Task goal:
When you reproduce the data, keep every word exactly as it stands and leave the pictures out.

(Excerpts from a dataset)

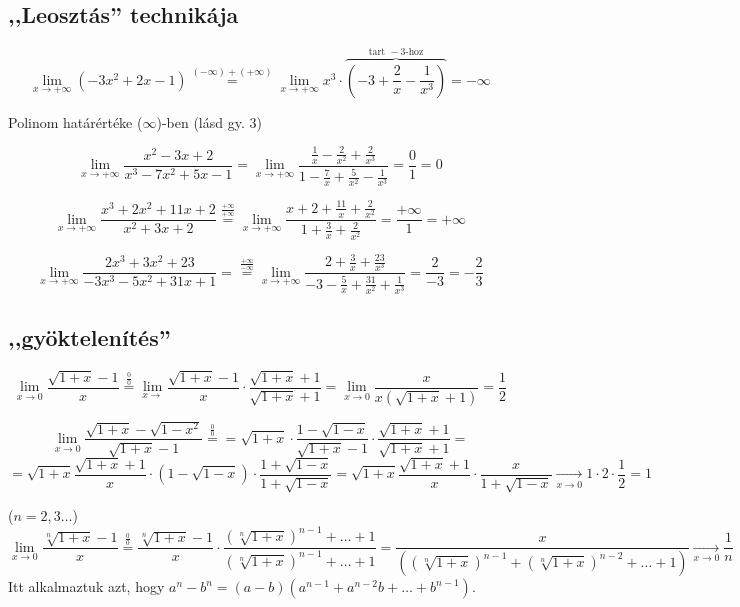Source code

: \documentclass[a4paper,11.5pt]{article}
\begin{document}
	\subsection{,,Leosztás'' technikája}
	\begin{task}
		\[ \lim_{x\to+\infty}\left( -3x^2+2x-1 \right)\overset{(-\infty)+(+\infty)}{=}\lim_{x\to+\infty}x^3\cdot\overbrace{\left(-3+\frac{2}{x}-\frac{1}{x^3}\right)}^{\text{tart }-3\text{-hoz}} =-\infty \]
	\end{task}
	\begin{note}
		Polinom határértéke ($\infty$)-ben (lásd gy. 3)
	\end{note}
	\begin{task}
		\[ \lim_{x\to+\infty}\frac{x^2-3x+2}{x^3-7x^2+5x-1}=\lim_{x\to+\infty}\frac{\frac{1}{x}-\frac{2}{x^2}+\frac{2}{x^3}}{1-\frac{7}{x}+\frac{5}{x^2}-\frac{1}{x^3}}=  \frac{0}{1}=0 \]
	\end{task}
	\begin{task}
		\[ \lim_{x\to+\infty}\frac{x^3+2x^2+11x+2}{x^2+3x+2}\overset{\frac{+\infty}{+\infty}}{=}\lim_{x\to+\infty}\frac{x+2+\frac{11}{x}+\frac{2}{x^2}}{1+\frac{3}{x}+\frac{2}{x^2}}=\frac{+\infty}{1}=+\infty \]
	\end{task}
	\begin{task}
		\[ \lim_{x\to+\infty}\frac{2x^3+3x^2+23}{-3x^3-5x^2+31x+1}=\overset{\frac{+\infty}{-\infty}}{=}\lim_{x\to+\infty}\frac{2+\frac{3}{x}+\frac{23}{x^3}}{-3-\frac{5}{x}+\frac{31}{x^2}+\frac{1}{x^3}}=\frac{2}{-3}=-\frac{2}{3} \]
	\end{task}
	\subsection{,,gyöktelenítés''}
	\begin{task}
		\[ \lim_{x\to0} \frac{\sqrt{1+x}-1}{x}\overset{\frac{0}{0}}{=} \lim_{x\to}\frac{\sqrt{1+x}-1}{x}\cdot\frac{\sqrt{1+x}+1}{\sqrt{1+x}+1}=\lim_{x\to0}\frac{x}{x\left(\sqrt{1+x}+1\right)}=\frac{1}{2} \]
	\end{task}
	\begin{task}
		\[ \lim_{x\to0}\frac{\sqrt{1+x}-\sqrt{1-x^2}}{\sqrt{1+x}-1}\overset{\frac{0}{0}}{=}=\sqrt{1+x}\cdot\frac{1-\sqrt{1-x}}{\sqrt{1+x}-1}\cdot\frac{\sqrt{1+x}+1}{\sqrt{1+x}+1}= \]
		\[ =\sqrt{1+x}\frac{\sqrt{1+x}+1}{x}\cdot(1-\sqrt{1-x})\cdot\frac{1+\sqrt{1-x}}{1+\sqrt{1-x}}=\sqrt{1+x}\frac{\sqrt{1+x}+1}{x}\cdot\frac{x}{1+\sqrt{1-x}}\underset{x\to0}{\longrightarrow}1\cdot2\cdot\frac{1}{2}=1 \]
	\end{task}
	\begin{task}($n=2,3\ldots$)
		\[ \lim_{x\to0}\frac{\sqrt[n]{1+x}-1}{x}\overset{\frac{0}{0}}{=}\frac{\sqrt[n]{1+x}-1}{x}\cdot\frac{(\sqrt[n]{1+x})^{n-1}+\ldots+1 }{(\sqrt[n]{1+x})^{n-1}+\ldots+1 } =\frac{x}{\left((\sqrt[n]{1+x})^{n-1}+(\sqrt[n]{1+x})^{n-2}+\ldots+1\right)} \underset{x\to0}{\longrightarrow}\frac{1}{n} \]
		Itt alkalmaztuk azt, hogy $a^n-b^n=(a-b)(a^{n-1}+a^{n-2}b+\ldots+b^{n-1})$.
	\end{task}
\end{document}
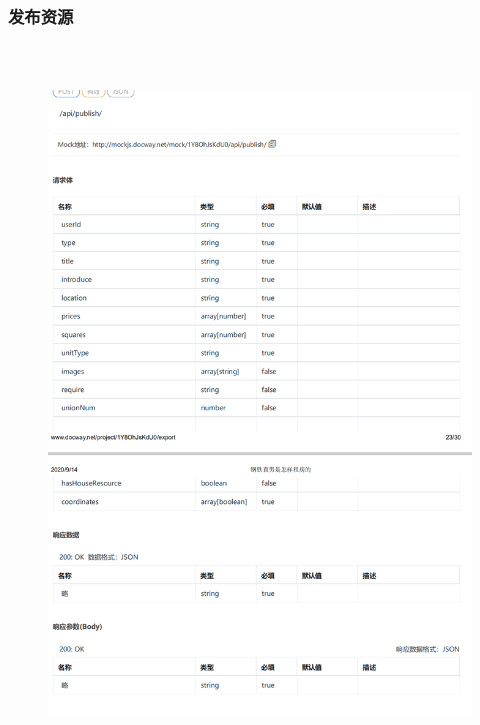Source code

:         \subsubsection{发布资源}  
        \begin{figure}[h]
            \centering
            \includegraphics[height=19.0cm,width=14.0cm]{design/image/api25.png} 
            \end{figure}  
            \newpage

Response:
Source code

: \documentclass[a4paper,11.5pt]{article}
\begin{document}
	\subsection{,,Leosztás'' technikája}
	\begin{task}
		\[ \lim_{x\to+\infty}\left( -3x^2+2x-1 \right)\overset{(-\infty)+(+\infty)}{=}\lim_{x\to+\infty}x^3\cdot\overbrace{\left(-3+\frac{2}{x}-\frac{1}{x^3}\right)}^{\text{tart }-3\text{-hoz}} =-\infty \]
	\end{task}
	\begin{note}
		Polinom határértéke ($\infty$)-ben (lásd gy. 3)
	\end{note}
	\begin{task}
		\[ \lim_{x\to+\infty}\frac{x^2-3x+2}{x^3-7x^2+5x-1}=\lim_{x\to+\infty}\frac{\frac{1}{x}-\frac{2}{x^2}+\frac{2}{x^3}}{1-\frac{7}{x}+\frac{5}{x^2}-\frac{1}{x^3}}=  \frac{0}{1}=0 \]
	\end{task}
	\begin{task}
		\[ \lim_{x\to+\infty}\frac{x^3+2x^2+11x+2}{x^2+3x+2}\overset{\frac{+\infty}{+\infty}}{=}\lim_{x\to+\infty}\frac{x+2+\frac{11}{x}+\frac{2}{x^2}}{1+\frac{3}{x}+\frac{2}{x^2}}=\frac{+\infty}{1}=+\infty \]
	\end{task}
	\begin{task}
		\[ \lim_{x\to+\infty}\frac{2x^3+3x^2+23}{-3x^3-5x^2+31x+1}=\overset{\frac{+\infty}{-\infty}}{=}\lim_{x\to+\infty}\frac{2+\frac{3}{x}+\frac{23}{x^3}}{-3-\frac{5}{x}+\frac{31}{x^2}+\frac{1}{x^3}}=\frac{2}{-3}=-\frac{2}{3} \]
	\end{task}
	\subsection{,,gyöktelenítés''}
	\begin{task}
		\[ \lim_{x\to0} \frac{\sqrt{1+x}-1}{x}\overset{\frac{0}{0}}{=} \lim_{x\to}\frac{\sqrt{1+x}-1}{x}\cdot\frac{\sqrt{1+x}+1}{\sqrt{1+x}+1}=\lim_{x\to0}\frac{x}{x\left(\sqrt{1+x}+1\right)}=\frac{1}{2} \]
	\end{task}
	\begin{task}
		\[ \lim_{x\to0}\frac{\sqrt{1+x}-\sqrt{1-x^2}}{\sqrt{1+x}-1}\overset{\frac{0}{0}}{=}=\sqrt{1+x}\cdot\frac{1-\sqrt{1-x}}{\sqrt{1+x}-1}\cdot\frac{\sqrt{1+x}+1}{\sqrt{1+x}+1}= \]
		\[ =\sqrt{1+x}\frac{\sqrt{1+x}+1}{x}\cdot(1-\sqrt{1-x})\cdot\frac{1+\sqrt{1-x}}{1+\sqrt{1-x}}=\sqrt{1+x}\frac{\sqrt{1+x}+1}{x}\cdot\frac{x}{1+\sqrt{1-x}}\underset{x\to0}{\longrightarrow}1\cdot2\cdot\frac{1}{2}=1 \]
	\end{task}
	\begin{task}($n=2,3\ldots$)
		\[ \lim_{x\to0}\frac{\sqrt[n]{1+x}-1}{x}\overset{\frac{0}{0}}{=}\frac{\sqrt[n]{1+x}-1}{x}\cdot\frac{(\sqrt[n]{1+x})^{n-1}+\ldots+1 }{(\sqrt[n]{1+x})^{n-1}+\ldots+1 } =\frac{x}{\left((\sqrt[n]{1+x})^{n-1}+(\sqrt[n]{1+x})^{n-2}+\ldots+1\right)} \underset{x\to0}{\longrightarrow}\frac{1}{n} \]
		Itt alkalmaztuk azt, hogy $a^n-b^n=(a-b)(a^{n-1}+a^{n-2}b+\ldots+b^{n-1})$.
	\end{task}
\end{document}
Source code

:         \subsubsection{发布资源}  
        \begin{figure}[h]
            \centering
            \includegraphics[height=19.0cm,width=14.0cm]{design/image/api25.png} 
            \end{figure}  
            \newpage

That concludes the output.